» **The task**: Go through the records below and return each line that has "linux" in it.
== Task data
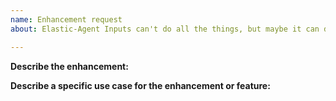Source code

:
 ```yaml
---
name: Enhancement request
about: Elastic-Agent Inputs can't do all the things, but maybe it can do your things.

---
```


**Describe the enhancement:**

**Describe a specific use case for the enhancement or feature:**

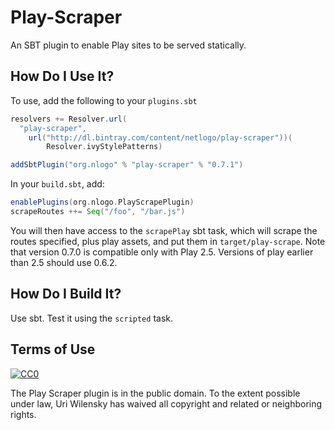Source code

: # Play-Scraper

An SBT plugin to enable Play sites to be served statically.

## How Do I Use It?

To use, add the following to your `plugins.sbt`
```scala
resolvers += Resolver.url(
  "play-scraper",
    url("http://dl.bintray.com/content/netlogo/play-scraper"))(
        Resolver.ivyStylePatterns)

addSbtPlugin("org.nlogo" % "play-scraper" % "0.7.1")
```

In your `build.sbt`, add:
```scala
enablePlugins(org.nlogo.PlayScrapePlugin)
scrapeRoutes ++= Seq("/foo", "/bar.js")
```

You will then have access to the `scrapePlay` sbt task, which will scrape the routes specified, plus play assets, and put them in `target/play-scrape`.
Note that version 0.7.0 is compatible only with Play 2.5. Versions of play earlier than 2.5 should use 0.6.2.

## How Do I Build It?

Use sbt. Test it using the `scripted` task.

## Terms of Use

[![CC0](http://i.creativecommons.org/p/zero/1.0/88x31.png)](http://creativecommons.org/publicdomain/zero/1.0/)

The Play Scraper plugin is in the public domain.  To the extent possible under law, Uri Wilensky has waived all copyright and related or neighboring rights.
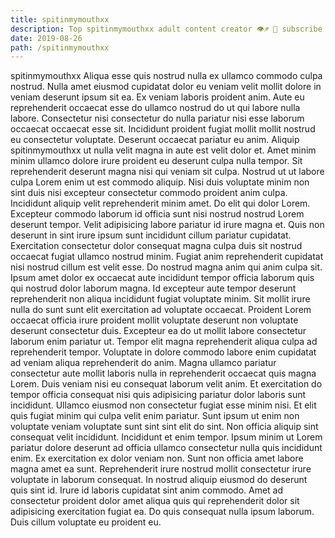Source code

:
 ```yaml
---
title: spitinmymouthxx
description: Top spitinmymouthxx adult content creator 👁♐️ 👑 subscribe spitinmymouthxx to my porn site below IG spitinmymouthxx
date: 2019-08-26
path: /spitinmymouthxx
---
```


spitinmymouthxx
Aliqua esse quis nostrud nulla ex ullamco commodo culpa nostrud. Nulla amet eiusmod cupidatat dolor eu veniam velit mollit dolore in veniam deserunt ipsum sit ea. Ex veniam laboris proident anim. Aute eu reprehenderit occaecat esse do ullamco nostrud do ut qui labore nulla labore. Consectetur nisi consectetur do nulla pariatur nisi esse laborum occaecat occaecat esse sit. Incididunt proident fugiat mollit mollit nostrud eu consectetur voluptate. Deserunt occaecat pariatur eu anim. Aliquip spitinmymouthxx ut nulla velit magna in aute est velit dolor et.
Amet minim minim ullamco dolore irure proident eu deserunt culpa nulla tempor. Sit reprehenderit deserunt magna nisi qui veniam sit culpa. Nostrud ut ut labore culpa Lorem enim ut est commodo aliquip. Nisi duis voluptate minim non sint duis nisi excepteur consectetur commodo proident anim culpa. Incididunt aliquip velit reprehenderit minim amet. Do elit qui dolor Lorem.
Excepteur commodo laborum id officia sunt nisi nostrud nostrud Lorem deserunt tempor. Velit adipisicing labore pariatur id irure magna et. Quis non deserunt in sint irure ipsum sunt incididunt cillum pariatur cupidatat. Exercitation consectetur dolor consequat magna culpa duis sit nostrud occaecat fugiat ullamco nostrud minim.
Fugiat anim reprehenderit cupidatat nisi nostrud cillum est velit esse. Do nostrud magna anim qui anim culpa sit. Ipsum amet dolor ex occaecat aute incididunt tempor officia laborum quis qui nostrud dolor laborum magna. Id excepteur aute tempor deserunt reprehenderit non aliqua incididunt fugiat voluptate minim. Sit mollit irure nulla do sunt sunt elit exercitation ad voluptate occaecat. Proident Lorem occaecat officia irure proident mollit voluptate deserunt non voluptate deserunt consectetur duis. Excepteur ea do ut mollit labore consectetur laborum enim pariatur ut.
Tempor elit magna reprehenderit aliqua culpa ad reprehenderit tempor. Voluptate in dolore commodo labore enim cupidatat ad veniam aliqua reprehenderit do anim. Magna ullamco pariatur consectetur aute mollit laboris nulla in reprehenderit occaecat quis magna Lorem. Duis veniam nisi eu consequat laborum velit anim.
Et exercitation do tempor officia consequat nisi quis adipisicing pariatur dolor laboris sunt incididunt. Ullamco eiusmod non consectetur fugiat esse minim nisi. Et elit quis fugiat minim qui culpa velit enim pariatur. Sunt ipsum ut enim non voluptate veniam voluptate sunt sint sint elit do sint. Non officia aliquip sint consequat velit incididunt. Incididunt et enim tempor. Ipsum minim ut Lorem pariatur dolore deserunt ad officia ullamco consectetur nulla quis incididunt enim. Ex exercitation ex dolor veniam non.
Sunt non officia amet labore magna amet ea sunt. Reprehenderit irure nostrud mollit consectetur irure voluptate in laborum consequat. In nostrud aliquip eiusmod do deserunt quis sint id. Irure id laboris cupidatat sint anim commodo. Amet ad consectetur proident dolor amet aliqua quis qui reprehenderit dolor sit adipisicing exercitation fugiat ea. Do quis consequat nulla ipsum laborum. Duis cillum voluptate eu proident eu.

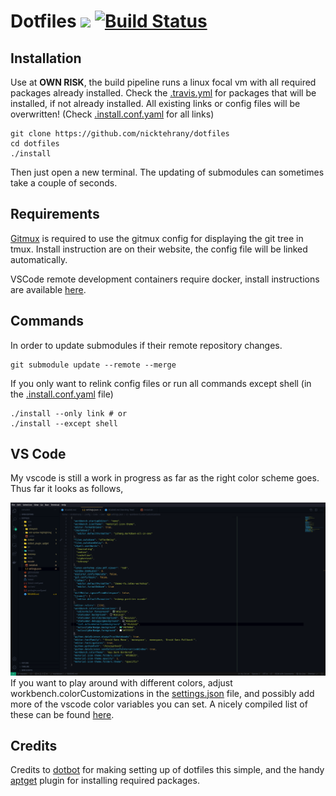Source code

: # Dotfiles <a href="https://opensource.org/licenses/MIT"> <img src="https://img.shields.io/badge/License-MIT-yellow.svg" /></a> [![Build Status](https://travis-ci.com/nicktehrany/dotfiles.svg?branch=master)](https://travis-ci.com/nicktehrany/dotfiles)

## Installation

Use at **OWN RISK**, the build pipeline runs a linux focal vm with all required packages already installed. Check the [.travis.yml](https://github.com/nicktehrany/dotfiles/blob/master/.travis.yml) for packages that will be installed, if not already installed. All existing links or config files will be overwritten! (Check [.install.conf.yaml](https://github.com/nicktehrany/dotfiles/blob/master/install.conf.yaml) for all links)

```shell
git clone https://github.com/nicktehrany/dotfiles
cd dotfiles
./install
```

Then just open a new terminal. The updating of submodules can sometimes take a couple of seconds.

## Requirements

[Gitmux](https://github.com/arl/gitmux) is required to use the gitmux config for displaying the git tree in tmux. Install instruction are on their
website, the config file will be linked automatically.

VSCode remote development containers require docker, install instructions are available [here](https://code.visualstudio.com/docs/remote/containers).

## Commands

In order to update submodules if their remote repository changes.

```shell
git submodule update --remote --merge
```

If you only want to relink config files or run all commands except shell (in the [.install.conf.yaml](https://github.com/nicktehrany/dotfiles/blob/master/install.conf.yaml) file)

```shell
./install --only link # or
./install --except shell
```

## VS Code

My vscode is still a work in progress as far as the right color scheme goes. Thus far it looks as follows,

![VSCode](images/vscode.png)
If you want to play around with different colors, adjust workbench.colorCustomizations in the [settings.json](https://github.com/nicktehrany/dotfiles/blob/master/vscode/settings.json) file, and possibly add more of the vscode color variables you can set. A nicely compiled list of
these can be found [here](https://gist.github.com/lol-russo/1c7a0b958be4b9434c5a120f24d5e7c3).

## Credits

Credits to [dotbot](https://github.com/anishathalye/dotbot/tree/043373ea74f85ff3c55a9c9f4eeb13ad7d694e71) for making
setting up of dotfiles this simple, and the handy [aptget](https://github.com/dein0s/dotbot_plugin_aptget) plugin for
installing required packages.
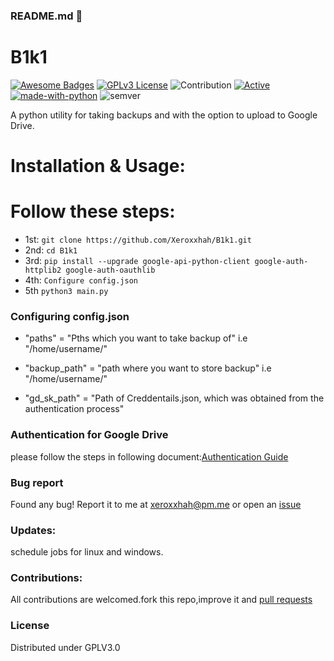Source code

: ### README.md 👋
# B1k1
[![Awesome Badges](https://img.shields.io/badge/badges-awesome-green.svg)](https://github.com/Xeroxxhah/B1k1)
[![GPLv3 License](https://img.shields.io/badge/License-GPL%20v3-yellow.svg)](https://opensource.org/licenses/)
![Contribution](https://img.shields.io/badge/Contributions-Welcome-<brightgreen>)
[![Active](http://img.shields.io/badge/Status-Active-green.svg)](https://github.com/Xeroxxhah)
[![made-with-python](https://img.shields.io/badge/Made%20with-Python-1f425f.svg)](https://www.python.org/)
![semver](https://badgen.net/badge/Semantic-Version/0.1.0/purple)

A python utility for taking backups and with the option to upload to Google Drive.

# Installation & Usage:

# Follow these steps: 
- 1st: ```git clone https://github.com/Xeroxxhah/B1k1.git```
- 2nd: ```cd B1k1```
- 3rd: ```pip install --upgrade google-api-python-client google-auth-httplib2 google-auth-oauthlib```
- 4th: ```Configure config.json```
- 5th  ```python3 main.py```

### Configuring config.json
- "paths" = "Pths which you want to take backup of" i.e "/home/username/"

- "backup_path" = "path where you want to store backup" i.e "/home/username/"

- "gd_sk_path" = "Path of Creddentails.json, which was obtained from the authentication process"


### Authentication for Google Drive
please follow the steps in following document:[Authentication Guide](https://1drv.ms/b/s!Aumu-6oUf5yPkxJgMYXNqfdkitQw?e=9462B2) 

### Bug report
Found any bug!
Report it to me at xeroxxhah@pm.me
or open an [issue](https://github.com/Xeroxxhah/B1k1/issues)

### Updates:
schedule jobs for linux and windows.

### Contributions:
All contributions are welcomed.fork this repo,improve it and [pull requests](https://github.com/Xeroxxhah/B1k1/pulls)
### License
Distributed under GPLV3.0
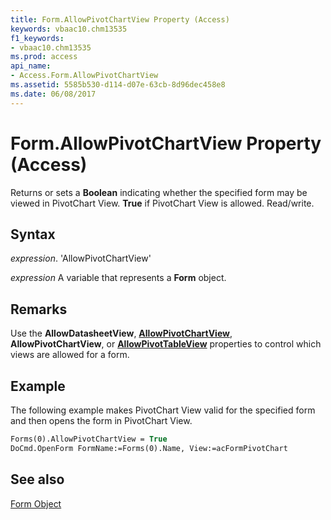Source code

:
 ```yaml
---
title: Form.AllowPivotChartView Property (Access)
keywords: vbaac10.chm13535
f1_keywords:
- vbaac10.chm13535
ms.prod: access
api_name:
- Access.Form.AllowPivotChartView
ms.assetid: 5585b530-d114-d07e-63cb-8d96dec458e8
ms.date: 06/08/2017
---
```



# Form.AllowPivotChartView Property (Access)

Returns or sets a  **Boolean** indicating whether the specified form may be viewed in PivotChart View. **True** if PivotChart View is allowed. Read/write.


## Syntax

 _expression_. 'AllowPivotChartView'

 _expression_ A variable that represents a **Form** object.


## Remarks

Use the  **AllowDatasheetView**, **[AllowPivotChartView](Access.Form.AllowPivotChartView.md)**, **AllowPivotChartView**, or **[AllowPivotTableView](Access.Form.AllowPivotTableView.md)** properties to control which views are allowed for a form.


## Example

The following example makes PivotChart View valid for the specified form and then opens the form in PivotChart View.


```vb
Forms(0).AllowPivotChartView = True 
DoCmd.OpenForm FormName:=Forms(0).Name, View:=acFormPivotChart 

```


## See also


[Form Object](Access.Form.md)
====
== Task data
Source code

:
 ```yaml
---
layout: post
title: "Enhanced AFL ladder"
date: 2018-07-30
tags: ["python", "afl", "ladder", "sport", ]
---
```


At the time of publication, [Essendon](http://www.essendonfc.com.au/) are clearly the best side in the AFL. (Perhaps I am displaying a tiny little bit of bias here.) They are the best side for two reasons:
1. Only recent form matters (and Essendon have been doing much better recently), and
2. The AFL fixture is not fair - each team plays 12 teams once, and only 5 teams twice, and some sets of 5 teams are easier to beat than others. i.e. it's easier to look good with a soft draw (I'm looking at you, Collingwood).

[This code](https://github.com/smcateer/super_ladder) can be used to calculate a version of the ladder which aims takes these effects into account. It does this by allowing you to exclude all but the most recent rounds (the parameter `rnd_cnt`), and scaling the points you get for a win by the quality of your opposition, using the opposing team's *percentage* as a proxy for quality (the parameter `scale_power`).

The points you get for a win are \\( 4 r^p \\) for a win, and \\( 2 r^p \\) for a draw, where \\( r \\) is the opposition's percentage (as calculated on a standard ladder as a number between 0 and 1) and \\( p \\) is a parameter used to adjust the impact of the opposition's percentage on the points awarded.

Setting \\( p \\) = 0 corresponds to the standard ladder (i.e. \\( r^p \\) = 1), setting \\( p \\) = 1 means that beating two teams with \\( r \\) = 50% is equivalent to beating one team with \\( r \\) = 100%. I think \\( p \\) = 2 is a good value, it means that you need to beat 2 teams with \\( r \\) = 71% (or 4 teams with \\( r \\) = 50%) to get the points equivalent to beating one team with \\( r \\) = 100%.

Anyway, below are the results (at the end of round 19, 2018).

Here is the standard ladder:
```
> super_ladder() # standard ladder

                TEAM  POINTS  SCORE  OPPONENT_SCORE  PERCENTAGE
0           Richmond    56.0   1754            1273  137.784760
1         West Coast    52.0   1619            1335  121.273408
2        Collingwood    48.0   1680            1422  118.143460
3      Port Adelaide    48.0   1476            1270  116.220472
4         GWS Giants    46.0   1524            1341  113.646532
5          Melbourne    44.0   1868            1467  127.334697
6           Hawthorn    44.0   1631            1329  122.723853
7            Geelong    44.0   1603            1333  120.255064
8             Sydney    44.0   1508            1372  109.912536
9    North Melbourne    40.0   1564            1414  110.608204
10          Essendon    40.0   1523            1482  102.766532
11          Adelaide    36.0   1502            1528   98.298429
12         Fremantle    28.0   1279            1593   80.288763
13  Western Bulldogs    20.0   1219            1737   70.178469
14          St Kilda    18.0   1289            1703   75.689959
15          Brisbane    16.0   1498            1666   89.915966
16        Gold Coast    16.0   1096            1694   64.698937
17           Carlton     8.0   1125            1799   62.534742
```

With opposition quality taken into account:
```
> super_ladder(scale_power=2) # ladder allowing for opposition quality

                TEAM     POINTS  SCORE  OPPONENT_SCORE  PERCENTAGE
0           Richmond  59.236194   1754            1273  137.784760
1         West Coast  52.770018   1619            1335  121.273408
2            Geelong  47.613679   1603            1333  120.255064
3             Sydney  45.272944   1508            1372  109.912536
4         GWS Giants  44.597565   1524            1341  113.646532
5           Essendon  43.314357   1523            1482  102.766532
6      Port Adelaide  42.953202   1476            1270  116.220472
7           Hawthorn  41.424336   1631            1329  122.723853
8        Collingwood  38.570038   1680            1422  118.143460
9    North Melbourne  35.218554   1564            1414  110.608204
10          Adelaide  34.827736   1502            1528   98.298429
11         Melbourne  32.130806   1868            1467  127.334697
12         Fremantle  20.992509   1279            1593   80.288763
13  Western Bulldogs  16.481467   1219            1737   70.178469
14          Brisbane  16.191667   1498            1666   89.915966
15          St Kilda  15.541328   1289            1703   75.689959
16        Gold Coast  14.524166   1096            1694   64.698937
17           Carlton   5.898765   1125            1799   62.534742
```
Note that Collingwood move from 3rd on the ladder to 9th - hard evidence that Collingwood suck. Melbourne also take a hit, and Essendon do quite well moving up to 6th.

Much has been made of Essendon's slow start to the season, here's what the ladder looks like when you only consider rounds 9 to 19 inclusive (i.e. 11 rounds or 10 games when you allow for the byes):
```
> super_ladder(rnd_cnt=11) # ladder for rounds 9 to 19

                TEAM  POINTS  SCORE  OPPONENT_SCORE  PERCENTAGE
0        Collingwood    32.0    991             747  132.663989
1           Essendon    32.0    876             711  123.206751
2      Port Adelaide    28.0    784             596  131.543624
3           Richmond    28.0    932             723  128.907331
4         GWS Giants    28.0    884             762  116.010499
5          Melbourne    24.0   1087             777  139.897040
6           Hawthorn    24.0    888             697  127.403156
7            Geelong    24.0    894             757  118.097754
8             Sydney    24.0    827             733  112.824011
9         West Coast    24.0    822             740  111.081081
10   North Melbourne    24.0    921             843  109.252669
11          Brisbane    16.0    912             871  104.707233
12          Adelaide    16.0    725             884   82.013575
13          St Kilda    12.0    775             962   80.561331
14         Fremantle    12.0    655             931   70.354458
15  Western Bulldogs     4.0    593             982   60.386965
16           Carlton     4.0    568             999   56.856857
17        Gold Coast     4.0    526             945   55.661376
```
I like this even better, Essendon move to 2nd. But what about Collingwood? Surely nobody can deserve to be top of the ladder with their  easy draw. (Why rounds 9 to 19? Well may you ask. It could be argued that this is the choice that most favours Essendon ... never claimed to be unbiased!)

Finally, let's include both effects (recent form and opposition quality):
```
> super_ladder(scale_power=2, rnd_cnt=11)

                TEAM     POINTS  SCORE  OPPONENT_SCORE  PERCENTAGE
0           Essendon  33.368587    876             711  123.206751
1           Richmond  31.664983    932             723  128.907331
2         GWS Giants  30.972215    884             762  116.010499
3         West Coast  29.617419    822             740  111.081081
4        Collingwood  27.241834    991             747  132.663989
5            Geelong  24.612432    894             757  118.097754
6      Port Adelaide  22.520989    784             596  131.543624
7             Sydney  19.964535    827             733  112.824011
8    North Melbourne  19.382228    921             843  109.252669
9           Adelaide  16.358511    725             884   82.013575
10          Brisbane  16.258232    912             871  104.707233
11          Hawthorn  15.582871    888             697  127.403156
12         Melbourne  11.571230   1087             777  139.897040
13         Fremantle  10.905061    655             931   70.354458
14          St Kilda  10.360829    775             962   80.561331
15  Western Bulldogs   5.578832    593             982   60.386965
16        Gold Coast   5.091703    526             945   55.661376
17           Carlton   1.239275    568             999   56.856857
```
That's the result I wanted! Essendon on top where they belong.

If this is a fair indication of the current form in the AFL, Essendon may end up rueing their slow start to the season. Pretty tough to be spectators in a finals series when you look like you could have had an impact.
====
== Task data
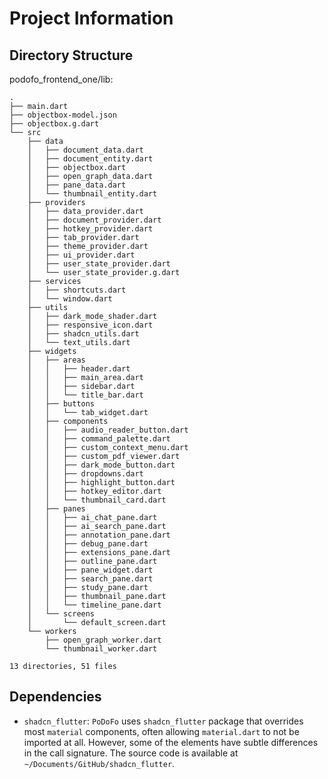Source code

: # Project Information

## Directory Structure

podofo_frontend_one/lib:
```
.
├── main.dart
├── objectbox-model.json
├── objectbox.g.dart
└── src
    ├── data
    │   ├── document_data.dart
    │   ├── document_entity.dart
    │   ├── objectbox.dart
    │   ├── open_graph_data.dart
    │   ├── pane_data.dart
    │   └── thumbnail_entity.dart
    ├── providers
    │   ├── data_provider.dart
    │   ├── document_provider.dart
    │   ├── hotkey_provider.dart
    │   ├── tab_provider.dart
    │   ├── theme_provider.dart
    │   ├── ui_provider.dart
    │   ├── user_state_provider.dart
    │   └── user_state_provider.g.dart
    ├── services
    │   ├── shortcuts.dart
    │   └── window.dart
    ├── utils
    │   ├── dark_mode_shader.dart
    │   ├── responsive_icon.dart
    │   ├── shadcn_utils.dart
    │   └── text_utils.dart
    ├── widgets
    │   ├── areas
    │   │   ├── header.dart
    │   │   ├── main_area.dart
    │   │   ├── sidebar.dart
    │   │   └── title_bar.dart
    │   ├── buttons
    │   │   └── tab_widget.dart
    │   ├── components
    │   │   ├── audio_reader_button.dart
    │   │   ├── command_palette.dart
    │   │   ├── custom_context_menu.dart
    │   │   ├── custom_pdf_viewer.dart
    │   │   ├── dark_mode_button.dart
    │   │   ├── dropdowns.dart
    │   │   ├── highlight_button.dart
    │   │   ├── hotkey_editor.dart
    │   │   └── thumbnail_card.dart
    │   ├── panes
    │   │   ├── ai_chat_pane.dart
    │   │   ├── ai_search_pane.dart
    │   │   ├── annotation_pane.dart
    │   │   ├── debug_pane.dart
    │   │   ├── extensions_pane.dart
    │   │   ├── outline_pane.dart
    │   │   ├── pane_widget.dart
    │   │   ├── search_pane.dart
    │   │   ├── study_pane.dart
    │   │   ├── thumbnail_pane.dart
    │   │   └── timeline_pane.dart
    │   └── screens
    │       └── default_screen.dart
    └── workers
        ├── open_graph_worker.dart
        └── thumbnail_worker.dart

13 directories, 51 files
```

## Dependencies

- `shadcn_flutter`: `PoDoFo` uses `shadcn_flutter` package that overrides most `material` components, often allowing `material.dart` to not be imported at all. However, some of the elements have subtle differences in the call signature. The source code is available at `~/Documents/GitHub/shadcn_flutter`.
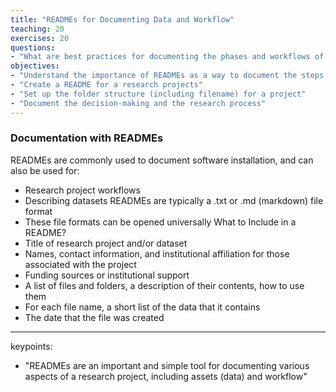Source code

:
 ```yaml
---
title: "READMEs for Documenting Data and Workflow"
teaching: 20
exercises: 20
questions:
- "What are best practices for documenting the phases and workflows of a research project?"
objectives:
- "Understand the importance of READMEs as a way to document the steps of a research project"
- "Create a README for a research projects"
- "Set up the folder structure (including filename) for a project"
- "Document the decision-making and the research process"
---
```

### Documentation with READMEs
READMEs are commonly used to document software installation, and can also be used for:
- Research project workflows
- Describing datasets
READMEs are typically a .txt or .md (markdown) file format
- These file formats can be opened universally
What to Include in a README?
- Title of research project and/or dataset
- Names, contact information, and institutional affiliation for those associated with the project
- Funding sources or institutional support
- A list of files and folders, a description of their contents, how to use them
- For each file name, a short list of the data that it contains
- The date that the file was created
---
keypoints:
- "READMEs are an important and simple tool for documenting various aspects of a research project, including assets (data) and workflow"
====
» **Problem solution**:
Use at **OWN RISK**, the build pipeline runs a linux focal vm with all required packages already installed. Check the [.travis.yml](https://github.com/nicktehrany/dotfiles/blob/master/.travis.yml) for packages that will be installed, if not already installed. All existing links or config files will be overwritten! (Check [.install.conf.yaml](https://github.com/nicktehrany/dotfiles/blob/master/install.conf.yaml) for all links)
schedule jobs for linux and windows.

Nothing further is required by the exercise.